[Dataset items]

■ ■ ■ ■

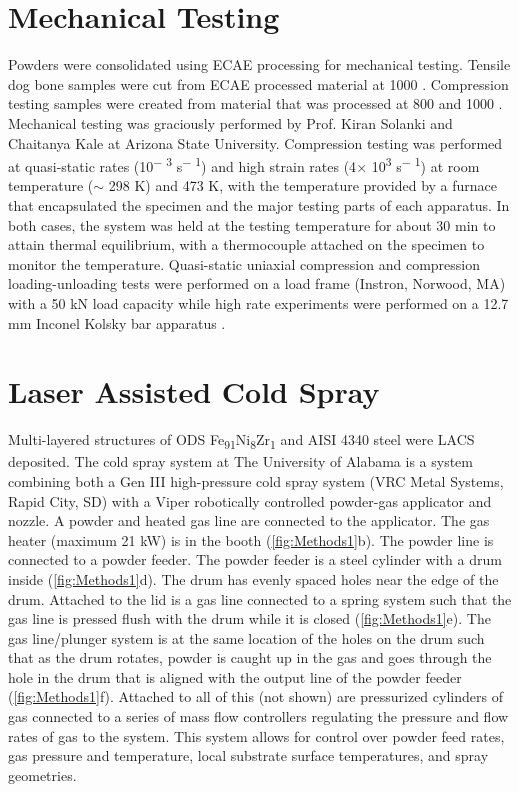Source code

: \section*{Mechanical Testing}

	
	
	Powders were consolidated using ECAE processing for mechanical testing. Tensile dog bone samples were cut from ECAE processed material at 1000 \celsius{}. Compression testing samples were created from material that was processed at 800 \celsius{} and 1000 \celsius{}. Mechanical testing was graciously performed by Prof. Kiran Solanki and Chaitanya Kale at Arizona State University. Compression testing was performed at quasi-static rates (10\textsuperscript{$-$ 3} s\textsuperscript{$-$ 1}) and high strain rates (4$ \times$ 10\textsuperscript{3} s\textsuperscript{$-$ 1}) at room temperature ($ \sim $ 298 K) and 473 K, with the temperature provided by a furnace that encapsulated the specimen and the major testing parts of each apparatus. In both cases, the system was held at the testing temperature for about 30 min to attain thermal equilibrium, with a thermocouple attached on the specimen to monitor the temperature. Quasi-static uniaxial compression and compression loading-unloading tests were performed on a load frame (Instron, Norwood, MA) with a 50 kN load capacity while high rate experiments were performed on a 12.7 mm Inconel Kolsky bar apparatus \cite{RN1012,RN1053}. 



\section*{Laser Assisted Cold Spray}


	
	Multi-layered structures of ODS Fe\textsubscript{91}Ni\textsubscript{8}Zr\textsubscript{1 }and AISI 4340 steel were LACS deposited. The cold spray system at The University of Alabama is a system combining both a Gen III high-pressure cold spray system (VRC Metal Systems, Rapid City, SD) with a Viper robotically controlled powder-gas applicator and nozzle. A powder and heated gas line are connected to the applicator. The gas heater (maximum 21 kW) is in the booth (\ref{fig:Methods1}b). The powder line is connected to a powder feeder. The powder feeder is a steel cylinder with a drum inside (\ref{fig:Methods1}d). The drum has evenly spaced holes near the edge of the drum. Attached to the lid is a gas line connected to a spring system such that the gas line is pressed flush with the drum while it is closed (\ref{fig:Methods1}e). The gas line/plunger system is at the same location of the holes on the drum such that as the drum rotates, powder is caught up in the gas and goes through the hole in the drum that is aligned with the output line of the powder feeder (\ref{fig:Methods1}f). Attached to all of this (not shown) are pressurized cylinders of gas connected to a series of mass flow controllers regulating the pressure and flow rates of gas to the system. This system allows for control over powder feed rates, gas pressure and temperature, local substrate surface temperatures, and spray geometries.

■ ■ ■ ■

» Problem to work on
Scan the data above for the word "section", then copy every line that holds it.

» Exercise output
: \section*{Mechanical Testing}
\section*{Laser Assisted Cold Spray}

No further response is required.